I could have lived without going through her constant thought process about why she did the things that she did. Her bus routine for getting around town and things like that She constantly threw herself a pity party and tried to make all the other Final Girls seem more mentally unstable than herself. I mean, what was up with her plant “Fine” and that weird friendship? For somebody who tried to live so cautiously, Lynnette made a lot of flat-out stupid decisions. I also didn't like how she always tried to blame the things that happened to her on others. Nothing was ever her fault. A prime example is when the other final girls and Dr. Elliott found out about the book Lynne wrote, were pissed off (rightfully so), and confronted her about it. She always said, "Nobody was supposed to read that" or "I wasn't actually going to publish it." But she still wrote the book and that was still how she felt about her peers. Just because it was never supposed to be published doesn't make it okay.
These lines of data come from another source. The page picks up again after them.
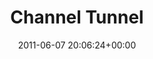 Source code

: ---
title:		"Channel Tunnel"
type:		"photos"
mediatype:		"upload"
location:		"Folkestone, England"
date:		"2011-06-07 20:06:24+00:00"
album:		"experimental"
filename:		"channel-tunnel.md"
series:		"channel-tunnel"
cl_public_id:		"experimental/channel-tunnel"
cl_version:		1497004490
format:		"tiff"
bytes:		6110572
width:		2560
height:		1440
colours:
- "#887C56"
- "#DAD1B9"
- "#332E1D"
- "#BCAA80"
- "#827B6E"
- "#6B6A79"
- "#CB8C02"
- "#23211D"
- "#686241"
- "#525C87"
- "#141622"
- "#2F2D34"
- "#1A1201"
exposure_mode:		"Auto"
program:		"Aperture-priority AE"
aperture:		"3.5"
focal_length:		"18.0 mm"
iso:		"500"
shutter_speed:		"1/40"
metering:		"Multi-segment"
flash:		"Off, Did not fire"
white_balance:		"Custom"
colour_temp:		"2300"
has_crop:		"true"
orientation:		"Horizontal (normal)"
camera_model:		"NIKON D7000"
lens_info:		"18-200mm f/3.5-5.6"
artist:		"No artist info"
x_resolution:		"300"
y_resolution:		"300"
---
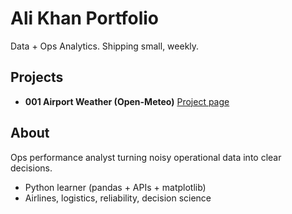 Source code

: # Ali Khan  Portfolio

Data + Ops Analytics. Shipping small, weekly.

## Projects
- **001  Airport Weather (Open-Meteo)**  [Project page](projects/001-open-meteo-airport-weather/)

## About
Ops performance analyst turning noisy operational data into clear decisions.
- Python learner (pandas + APIs + matplotlib)
- Airlines, logistics, reliability, decision science

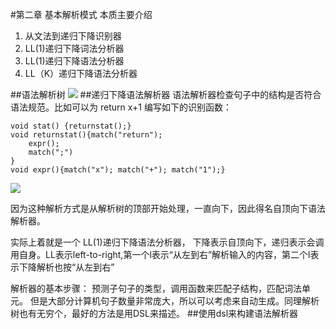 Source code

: #第二章 基本解析模式
本质主要介绍

1. 从文法到递归下降识别器
2. LL(1)递归下降词法分析器
3. LL(1)递归下降语法分析器
4. LL（K）递归下降语法分析器

##语法解析树
![](http://img04.taobaocdn.com/imgextra/i4/46754672/TB27VFsbFXXXXbRXXXXXXXXXXXX_!!46754672.png)
##递归下降语法解析器
语法解析器检查句子中的结构是否符合语法规范。比如可以为 return x+1 编写如下的识别函数：

	void stat() {returnstat();}
	void returnstat(){match("return");
		expr();
		match(";")
	}
	void expr(){match("x"); match("+"); match("1");}

![](http://img04.taobaocdn.com/imgextra/i4/46754672/TB2a30rbFXXXXclXXXXXXXXXXXX_!!46754672.png)

因为这种解析方式是从解析树的顶部开始处理，一直向下，因此得名自顶向下语法解析器。

实际上着就是一个 LL(1)递归下降语法分析器， 下降表示自顶向下，递归表示会调用自身。LL表示left-to-right,第一个l表示“从左到右”解析输入的内容，第二个l表示下降解析也按“从左到右”

解析器的基本步骤： 预测子句子的类型，调用函数来匹配子结构，匹配词法单元。 但是大部分计算机句子数量非常庞大，所以可以考虑来自动生成。同理解析树也有无穷个，最好的方法是用DSL来描述。
##使用dsl来构建语法解析器
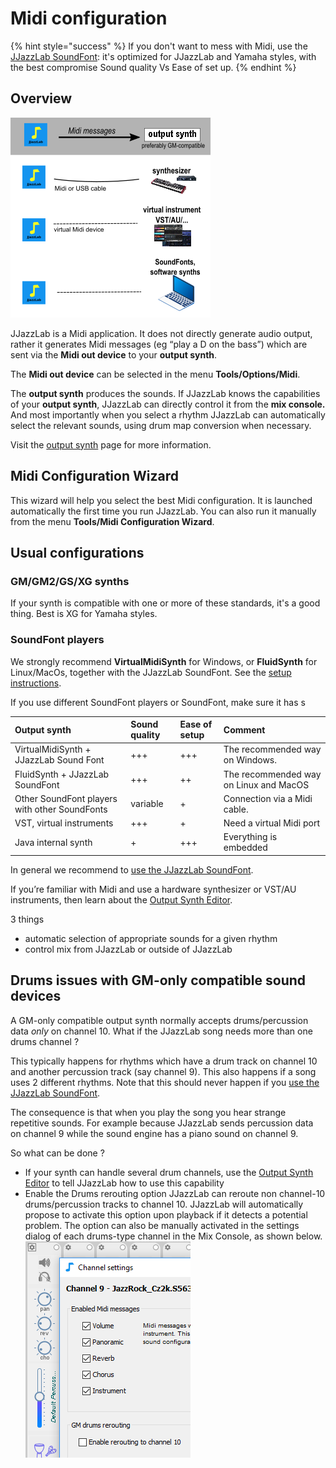 # Midi configuration

{% hint style="success" %}
If you don't want to mess with Midi, use the [JJazzLab SoundFont](jjazzlab-1.md): it's optimized for JJazzLab and Yamaha styles, with the best compromise Sound quality Vs Ease of set up.
{% endhint %}

## Overview

![](../../.gitbook/assets/midiwizard-image1.png)

JJazzLab is a Midi application. It does not directly generate audio output, rather it generates Midi messages \(eg “play a D on the bass”\) which are sent via the **Midi out device** to your **output synth**. 

The **Midi out device** can be selected in the menu **Tools/Options/Midi**.

The **output synth** produces the sounds. If JJazzLab knows the capabilities of your **output synth**, JJazzLab can directly control it from the **mix console.** And most importantly when you select a rhythm JJazzLab can automatically select the relevant sounds, using drum map conversion when necessary. 

Visit the [output synth](output-synth-editor.md) page for more information.

## Midi Configuration Wizard <a id="midi-configuration-wizard"></a>

This wizard will help you select the best Midi configuration.  It is launched automatically the first time you run JJazzLab. You can also run it manually from the menu **Tools/Midi Configuration Wizard**.

## Usual configurations

### GM/GM2/GS/XG synths

If your synth is compatible with one or more of these standards, it's a good thing. Best is XG for Yamaha styles.

### SoundFont players

We strongly recommend **VirtualMidiSynth** for Windows, or **FluidSynth** for Linux/MacOs, together with the JJazzLab SoundFont. See the [setup instructions](jjazzlab-1.md#initial-setup).

If you use different SoundFont players or SoundFont, make sure it has s

| Output synth | Sound quality | Ease of setup | Comment |
| :--- | :--- | :--- | :--- |
| VirtualMidiSynth + JJazzLab Sound Font | +++ | +++ | The recommended way on Windows. |
| FluidSynth + JJazzLab SoundFont | +++ | ++ | The recommended way on Linux and MacOS |
| Other SoundFont players with other SoundFonts | variable | + | Connection via a Midi cable.  |
| VST, virtual instruments | +++ | + | Need a virtual Midi port |
| Java internal synth | + | +++ | Everything is embedded |

In general we recommend to [use the JJazzLab SoundFont](https://www.jjazzlab.com/en/doc/jjazzlab-soundfont).

If you’re familiar with Midi and use a hardware synthesizer or VST/AU instruments, then learn about the [Output Synth Editor](https://www.jjazzlab.com/en/doc/output-synth-editor).

3 things

* automatic selection of appropriate sounds for a given rhythm
* control mix from JJazzLab or outside of JJazzLab

## Drums issues with GM-only compatible sound devices <a id="GM-drums-issue"></a>

A GM-only compatible output synth normally accepts drums/percussion data _only_ on channel 10. What if the JJazzLab song needs more than one drums channel ?

This typically happens for rhythms which have a drum track on channel 10 and another percussion track \(say channel 9\). This also happens if a song uses 2 different rhythms. Note that this should never happen if you [use the JJazzLab SoundFont](https://www.jjazzlab.com/en/doc/jjazzlab-soundfont).

The consequence is that when you play the song you hear strange repetitive sounds. For example because JJazzLab sends percussion data on channel 9 while the sound engine has a piano sound on channel 9.

So what can be done ?

* If your synth can handle several drum channels, use the [Output Synth Editor](https://www.jjazzlab.com/en/doc/output-synth-editor) to tell JJazzLab how to use this capability 
* Enable the Drums rerouting option JJazzLab can reroute non channel-10 drums/percussion tracks to channel 10. JJazzLab will automatically propose to activate this option upon playback if it detects a potential problem. The option can also be manually activated in the settings dialog of each drums-type channel in the Mix Console, as shown below.  ![](../../.gitbook/assets/channelsettings.png)   



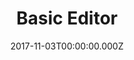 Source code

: ---
campaign-uuid: "c-6f797741-7a9e-44ec-a7bd-e4d8265ce401"
type: "Competition"
category: "Technology"
date: "2017-11-03T00:00:00.000Z"
end-date: "2017-12-20T14:01:00.000Z"
disable-form: false
is_promoted: true
has_entry_page: true
title: "Basic Editor"
competition-description: "Welcome to Metrofone the home of some of the best value\
  \ smartphone deals on the Internet"
hero-header: "Win an iPhone 7 with Metrofone"
hero-subheader: "Sub-title"
terms-confirmation: "I agree to the competition <a href=\"../etc/nme_metrofone_terms.pdf\"\
  \ target=\"_blank\">T&amp;C</a> and to receive NME & Metrofone newsletters with\
  \ exclusive news and offers."
banner-img: "350x250.png"
logo-left-href: "https://www.metrofone.co.uk/"
logo-left-image: "metrofone_logo.png"
logo-left-title: "Metrofone"
bg-image-hero: "metrofone-header-img.jpg"
bg-image-first: "metrofone-first-img.png"
bg-image-second: "metrofone-second-img.png"
bg-image-third: "metrofone-first-img.png"
section1-content: "<p>Welcome to Metrofone the home of some of the best value smartphone\
  \ deals\r\n   on the Internet.</p>\r\n<p>We are part of a company that has been\
  \ at the forefront of the mobile\r\n   industry for 23 years and was originally\
  \ set up by Clive Bayley, a former\r\n   member of the prog band Yes, which went\
  \ on to achieve worldwide success\r\n   in the 70s.</p>\r\n <p>Over the last 23\
  \ years Metrofone have forged strong relationships with\r\n    suppliers from all\
  \ over the industry and are able to provide you with\r\n    the best advice on our\
  \ range of all the latest handsets on the biggest\r\n    networks in the UK. Our\
  \ long-standing reputation with suppliers allows us\r\n    to stock the latest handsets\
  \ as soon as they are released, sometimes even\r\n    before!</p>"
section2-content: "<p>Being an online retailer we are able to offer smartphones from\
  \ major\r\n   brands (e.g., Apple, Samsung, and Huawei) at the lowest prices while\r\
  \n   still offering next day delivery. Plus, every handset your purchase\r\n   will\
  \ come with at least one free gift on us, some with cashback too.\r\n   Unlike some\
  \ other websites, when we offer cashback, it is guaranteed\r\n   and paid automatically\
  \ and directly by us.</p>\r\n<p><a href=\"https://www.metrofone.co.uk/\"><img src=\"\
  ../img/metrofone_logo.png\"\r\n   alt=\"Metrofone\" class=\"giver-right-logo\"></a></p>\r\
  \n<p>As we aren't tied to one network, you will always receive impartial, expert\r\
  \n   advice and support before and after your purchase through our customer service\r\
  \n   team.</p>"
section3-content: "<p>A2 line</p>\r\n<p>Another line</p>"
entry-title: "Win a sim-free <span style=\"text-transform:lowercase\">i</span>Phone\
  \ 7 with Metrofone"
entry-content: "<p>\r\n  Enjoy one of the best phones ever-built, with a slick design,\
  \ fantastic camera, and a world of beautiful apps. Brought to you by Metrofone,\
  \ the home of some of the best value smartphone deals on the Internet.\r\n</p> <p>\r\
  \n  Enter the draw to win a sim-free iPhone 7 by completing the form below before\
  \ 23:59 on !end-date!.\r\n</p>"
has-winner: true
winner-title: "A Tricoli and M Smith won an iPhone 7 with Metrofone"
winner-banner: "nife-winner.png"
--- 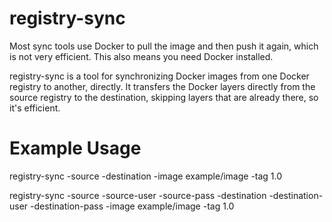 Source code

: # registry-sync

Most sync tools use Docker to pull the image and then push it again, which is not very efficient. This also means you need Docker installed.

registry-sync is a tool for synchronizing Docker images from one Docker registry to another, directly.  It transfers the Docker layers directly from the source registry to the destination, skipping layers that are already there, so it's efficient.

# Example Usage

registry-sync -source <registry-url> -destination <registry-url> -image example/image -tag 1.0

registry-sync -source <registry-url> -source-user <username> -source-pass <password> -destination <registry-url> -destination-user <username> -destination-pass <password> -image example/image -tag 1.0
I would have enjoyed learning more about the other characters' back stories instead of getting tidbits about them sprinkled in here and there, and I would have loved to have this story told from multiple points of view.
Three things were so unbelievable I almost had to laugh:
Marilyn, Heather, and Lynnette breaking Michelle out of hospice. That would NEVER be allowed. They weren't related to her in any way, and the staff didn't even know who the three women were. There is no way in hell it would be that easy for them to leave the hospice facility with her and just drive off.Lynnette gaining access to Stephanie's house by using an EXPIRED fake driver's license on her father. I would think he would be so relaxed about people entering his home after his daughter just escaped the clutches of a serial killer and the whole kidnapping scenario. That was just wild and so far-fetched, it was idiotic.Lynnette magically being cured of her panic attacks after getting attacked by Stephanie and Skye. Especially after she lived in fear of her own shadow and the whole human population since she was sixteen years old. I wish it were that easy. If it were that simple to get rid of them, I wouldn't be taking the medications I do.
I wish this book lived up to its hype, but it just didn't. At one point, I was hoping the killer would stake Lynnette out so she wouldn't even be in the equation as a final girl anymore.
I know a lot of people who enjoyed this book, including my husband, whom I love dearly, and I love that for them. If you enjoyed it, I am truly glad you did. I just wish I could too.